Source texts of formatted documents
◆ ◆ ◆ ◆

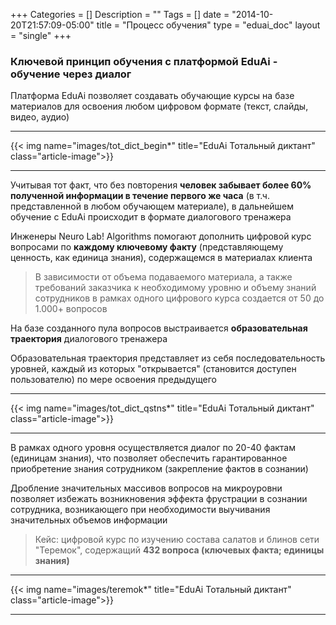 +++
Categories = []
Description = ""
Tags = []
date = "2014-10-20T21:57:09-05:00"
title = "Процесс обучения"
type = "eduai_doc"
layout = "single"
+++
### Ключевой принцип обучения с платформой EduAi - обучение через диалог

Платформа EduAi позволяет создавать обучающие курсы на базе материалов для освоения любом цифровом формате (текст, слайды, видео, аудио)

<hr>
{{< img name="images/tot_dict_begin*" title="EduAi Тотальный диктант" class="article-image">}}
<hr>

Учитывая тот факт, что без повторения <b>человек забывает более 60% полученной информации в течение первого же часа</b> (в т.ч. представленной в любом обучающем материале), в дальнейшем обучение с EduAi происходит в формате диалогового тренажера

Инженеры Neuro Lab! Algorithms помогают дополнить цифровой курс вопросами по <b>каждому ключевому факту</b> (представляющему ценность, как единица знания), содержащемся в материалах клиента

<blockquote>В зависимости от объема подаваемого материала, а также требований заказчика к необходимому уровню и объему знаний сотрудников в рамках одного цифрового курса создается от 50 до 1.000+ вопросов</blockquote>

На базе созданного пула вопросов выстраивается <b>образовательная траектория</b> диалогового тренажера	

Образовательная траектория представляет из себя последовательность уровней, каждый из которых "открывается" (становится доступен пользователю) по мере освоения предыдущего
<hr>
{{< img name="images/tot_dict_qstns*" title="EduAi Тотальный диктант" class="article-image">}}
<hr>

В рамках одного уровня осуществляется диалог по 20-40 фактам (единицам знания), что позволяет обеспечить гарантированное приобретение знания сотрудником (закрепление фактов в сознании)

Дробление значительных массивов вопросов на микроуровни позволяет избежать возникновения эффекта фрустрации в сознании сотрудника, возникающего при необходимости выучивания значительных объемов информации

<blockquote>Кейс: цифровой курс по изучению состава салатов и блинов сети "Теремок", содержащий <b>432 вопроса (ключевых факта; единицы знания)</b></blockquote>
<hr>
{{< img name="images/teremok*" title="EduAi Тотальный диктант" class="article-image">}}
<hr>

◆ ◆ ◆ ◆

What is expected
In your answer, repeat all the entries exactly, but leave out the pictures.

Result of this task
 +++
Categories = []
Description = ""
Tags = []
date = "2014-10-20T21:57:09-05:00"
title = "Процесс обучения"
type = "eduai_doc"
layout = "single"
+++
### Ключевой принцип обучения с платформой EduAi - обучение через диалог

Платформа EduAi позволяет создавать обучающие курсы на базе материалов для освоения любом цифровом формате (текст, слайды, видео, аудио)

<hr>
{{< img name="images/tot_dict_begin*" title="EduAi Тотальный диктант" class="article-image">}}
<hr>

Учитывая тот факт, что без повторения <b>человек забывает более 60% полученной информации в течение первого же часа</b> (в т.ч. представленной в любом обучающем материале), в дальнейшем обучение с EduAi происходит в формате диалогового тренажера

Инженеры Neuro Lab! Algorithms помогают дополнить цифровой курс вопросами по <b>каждому ключевому факту</b> (представляющему ценность, как единица знания), содержащемся в материалах клиента

<blockquote>В зависимости от объема подаваемого материала, а также требований заказчика к необходимому уровню и объему знаний сотрудников в рамках одного цифрового курса создается от 50 до 1.000+ вопросов</blockquote>

На базе созданного пула вопросов выстраивается <b>образовательная траектория</b> диалогового тренажера	

Образовательная траектория представляет из себя последовательность уровней, каждый из которых "открывается" (становится доступен пользователю) по мере освоения предыдущего
<hr>
{{< img name="images/tot_dict_qstns*" title="EduAi Тотальный диктант" class="article-image">}}
<hr>

В рамках одного уровня осуществляется диалог по 20-40 фактам (единицам знания), что позволяет обеспечить гарантированное приобретение знания сотрудником (закрепление фактов в сознании)

Дробление значительных массивов вопросов на микроуровни позволяет избежать возникновения эффекта фрустрации в сознании сотрудника, возникающего при необходимости выучивания значительных объемов информации

<blockquote>Кейс: цифровой курс по изучению состава салатов и блинов сети "Теремок", содержащий <b>432 вопроса (ключевых факта; единицы знания)</b></blockquote>
<hr>
{{< img name="images/teremok*" title="EduAi Тотальный диктант" class="article-image">}}
<hr>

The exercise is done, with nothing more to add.